TASK STATEMENT :: Once every line below with "caption" has been counted, state the total and nothing else.

Rendered images with source text ::
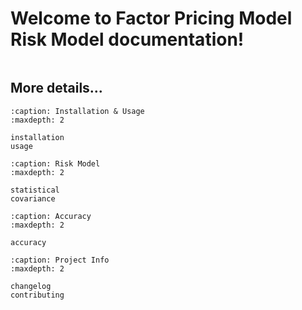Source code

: # Welcome to Factor Pricing Model Risk Model documentation!

```{include} ../../README.md

```

## More details...

```{toctree}
:caption: Installation & Usage
:maxdepth: 2

installation
usage
```

```{toctree}
:caption: Risk Model
:maxdepth: 2

statistical
covariance
```

```{toctree}
:caption: Accuracy
:maxdepth: 2

accuracy
```

```{toctree}
:caption: Project Info
:maxdepth: 2

changelog
contributing
```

OUTPUT :: 4